* _Exercise requirements_
Lines with "that": state how many there are in the records below, and nothing else.

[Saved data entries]
+ + + + + + +

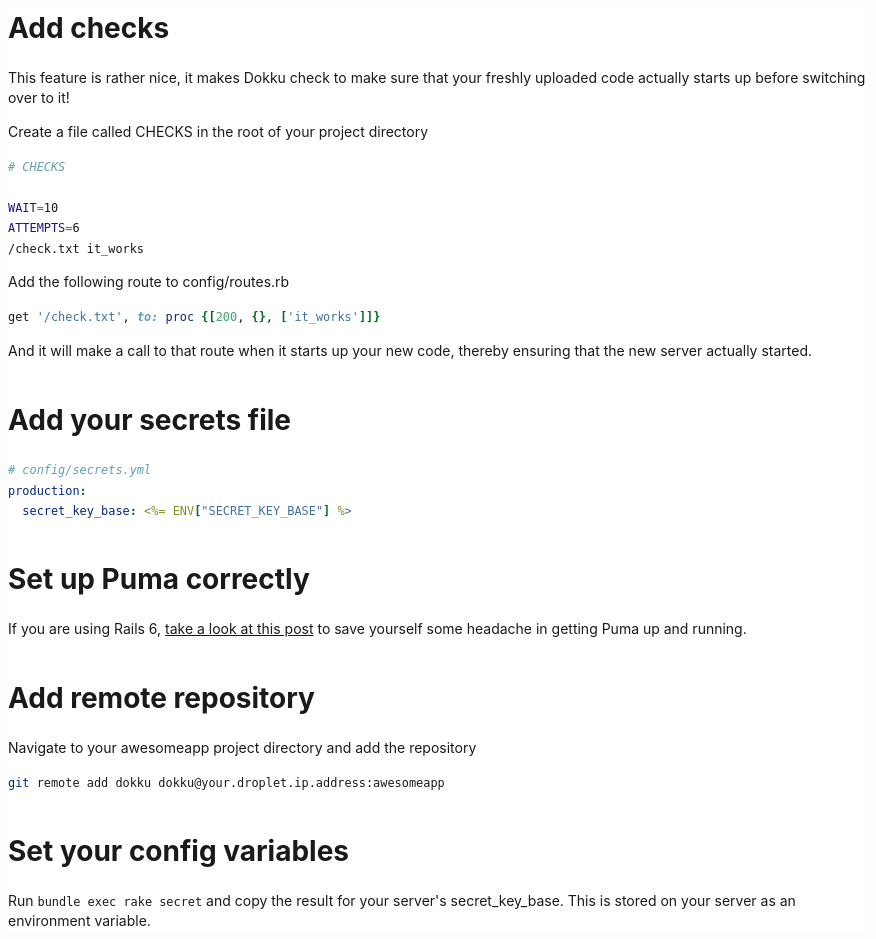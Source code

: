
 ```json
```

# Add checks

This feature is rather nice, it makes Dokku check to make sure that your freshly uploaded code actually starts up before switching over to it!

Create a file called CHECKS in the root of your project directory

```bash
# CHECKS

WAIT=10  
ATTEMPTS=6  
/check.txt it_works
```

Add the following route to config/routes.rb

```ruby
get '/check.txt', to: proc {[200, {}, ['it_works']]}
```

And it will make a call to that route when it starts up your new code, thereby ensuring that the new server actually started.

# Add your secrets file

```yml
# config/secrets.yml
production:
  secret_key_base: <%= ENV["SECRET_KEY_BASE"] %>
```

# Set up Puma correctly

If you are using Rails 6, [take a look at this post](https://www.bejoistic.com/posts/38) to save yourself some headache in getting Puma up and running.


# Add remote repository

Navigate to your awesomeapp project directory and add the repository

```bash
git remote add dokku dokku@your.droplet.ip.address:awesomeapp
```

# Set your config variables

Run `bundle exec rake secret` and copy the result for your server's secret\_key\_base. This is stored on your server as an environment variable.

+ + + + + + +

* _Response area_
2